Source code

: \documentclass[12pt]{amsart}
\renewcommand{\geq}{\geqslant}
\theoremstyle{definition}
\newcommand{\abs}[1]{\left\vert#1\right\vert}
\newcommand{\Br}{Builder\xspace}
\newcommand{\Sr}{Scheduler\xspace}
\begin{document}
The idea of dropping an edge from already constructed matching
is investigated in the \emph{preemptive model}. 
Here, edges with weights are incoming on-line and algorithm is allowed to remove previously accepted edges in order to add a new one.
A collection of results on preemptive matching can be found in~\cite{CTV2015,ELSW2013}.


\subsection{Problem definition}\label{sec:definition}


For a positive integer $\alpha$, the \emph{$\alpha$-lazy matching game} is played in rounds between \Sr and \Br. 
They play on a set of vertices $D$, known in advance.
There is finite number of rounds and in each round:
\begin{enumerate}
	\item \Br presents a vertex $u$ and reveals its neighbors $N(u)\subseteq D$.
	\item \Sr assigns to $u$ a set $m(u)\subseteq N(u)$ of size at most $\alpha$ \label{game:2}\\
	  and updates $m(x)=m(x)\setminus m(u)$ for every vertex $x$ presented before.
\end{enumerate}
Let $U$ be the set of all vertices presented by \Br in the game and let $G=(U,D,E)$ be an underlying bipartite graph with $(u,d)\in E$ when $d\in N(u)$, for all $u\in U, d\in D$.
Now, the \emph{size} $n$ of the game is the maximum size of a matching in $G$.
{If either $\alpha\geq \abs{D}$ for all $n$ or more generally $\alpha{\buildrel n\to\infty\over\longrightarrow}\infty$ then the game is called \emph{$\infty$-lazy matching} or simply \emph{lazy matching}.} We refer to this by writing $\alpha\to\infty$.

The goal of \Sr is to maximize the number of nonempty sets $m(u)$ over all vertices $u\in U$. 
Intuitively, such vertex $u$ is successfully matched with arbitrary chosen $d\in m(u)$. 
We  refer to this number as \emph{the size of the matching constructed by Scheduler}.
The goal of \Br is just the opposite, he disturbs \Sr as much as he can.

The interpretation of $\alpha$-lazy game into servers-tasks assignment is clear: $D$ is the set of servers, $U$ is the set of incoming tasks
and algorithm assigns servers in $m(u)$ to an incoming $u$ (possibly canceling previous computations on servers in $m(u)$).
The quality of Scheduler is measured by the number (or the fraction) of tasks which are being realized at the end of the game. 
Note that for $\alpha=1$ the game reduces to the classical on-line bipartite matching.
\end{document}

▶ ABOUT THIS EXERCISE
Copy every line of the data above in which the string "tasks" appears.

▶ ANSWER SECTION
The interpretation of $\alpha$-lazy game into servers-tasks assignment is clear: $D$ is the set of servers, $U$ is the set of incoming tasks
The quality of Scheduler is measured by the number (or the fraction) of tasks which are being realized at the end of the game. 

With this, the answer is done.